Looking ahead, further optimization of deep learning algorithms will enhance their predictive power and robustness. This will involve the development of deeper, more complex neural network architectures and customized algorithms tailored to the specific growth characteristics of crops, ultimately improving yield prediction accuracy.

Conclusions

In this paper, we utilized diver’s data sources, machine learning algorithms, and deep learning models to forecast winter wheat yields at the district level in south Punjab, Pakistan. Employing RF, SVM, and CNN models significantly enhanced the accuracy of wheat yield predictions, with RF exhibiting the most robust generalization capabilities. The Random Forest RF model effectively reliably anticipated wheat yields in Pakistan before the harvest season. Comparatively, CNN projected a 15% increase in wheat yield over other models. Furthermore, RNN and ANN models showcased 22% and 2% reduced prediction errors compared to the CNN. Our investigation into window selection revealed consistently high forecast accuracy during model development. We also observed that algorithms performed differently across various agricultural zones, with geography affecting production prediction accuracy. NDVI emerged as the most effective predictor for winter wheat output. We are confident that the generic framework built to anticipate winter wheat production using numerous data sources and the GEE platform holds promise for application in forecasting other crop yields in Pakistan and beyond. Our future endeavors involve exploring waterlogged and saline areas, wheat cultivation near riverbanks, and expanding our assessment to numerous districts in Punjab and other provinces of Pakistan to estimate wheat production.

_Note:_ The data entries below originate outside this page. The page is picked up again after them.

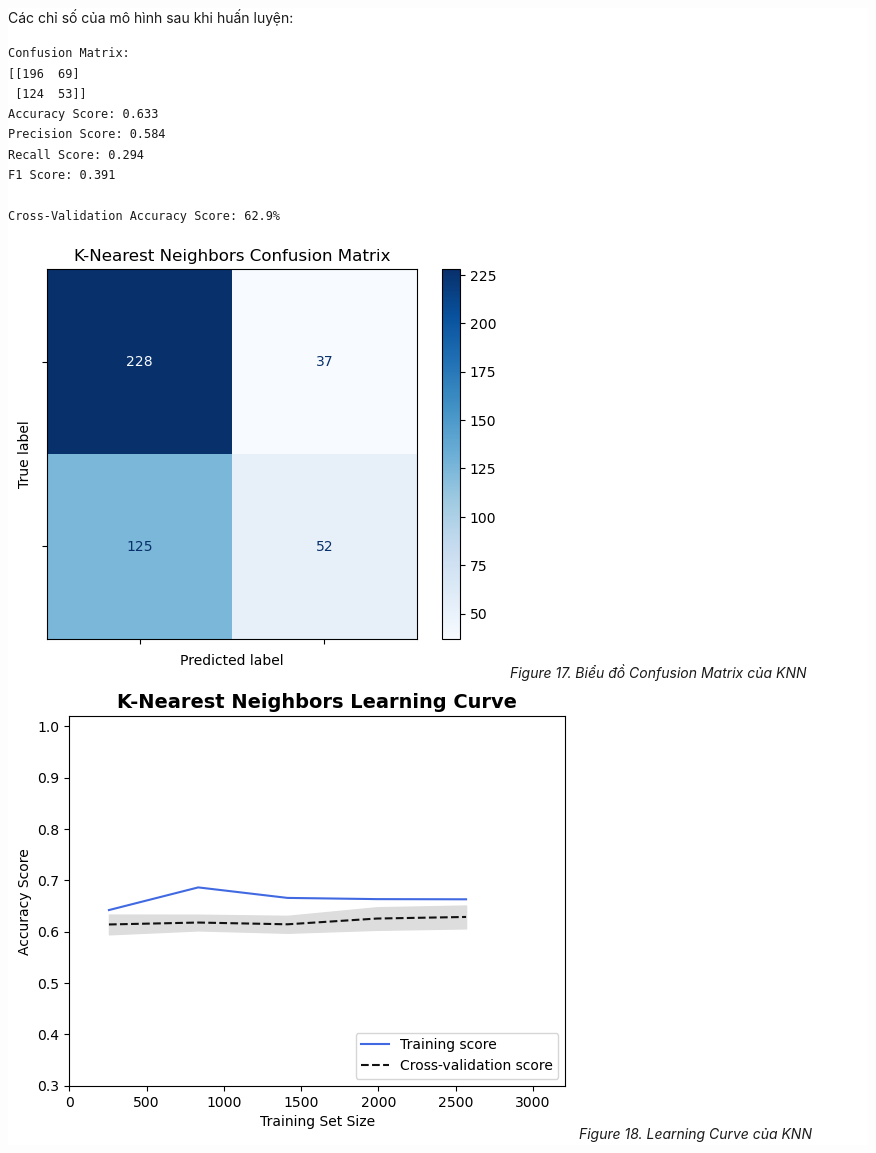 Các chỉ số của mô hình sau khi huấn luyện:

```
Confusion Matrix:
[[196  69]
 [124  53]]
Accuracy Score: 0.633
Precision Score: 0.584
Recall Score: 0.294
F1 Score: 0.391

Cross-Validation Accuracy Score: 62.9%
```

<img src="knn/figures/1.png" alt="Figure 17">
<em>Figure 17. Biểu đồ Confusion Matrix của KNN</em>

<img src="knn/figures/2.png" alt="Figure 18">
<em>Figure 18. Learning Curve của KNN</em>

The study provides evidence to guide policymakers in formulating targeted, data-based interventions to improve agriculture, food supply reliability, and climate adaptability across Pakistan. Meanwhile, farmers can directly benefit from more accurate, locally-tailored crop yield predictions, better resource management, and climate adaptation strategies, ultimately improving their livelihood and the country’s agricultural sustainability.

Limitations of the Proposed Models are CNN models require significant GPU power (especially when processing high-resolution satellite images). Real-time predictions for small-scale farmers may be challenging. Model performance may decrease when applied to diverse regions due to differences in soil type, irrigation access, and farmer practices. Yield is influenced not just by climate and soil but also by farmer decisions (e.g., choice of wheat variety, pest control methods). Current models do not include socio-economic factors (e.g., access to credit, government subsidies).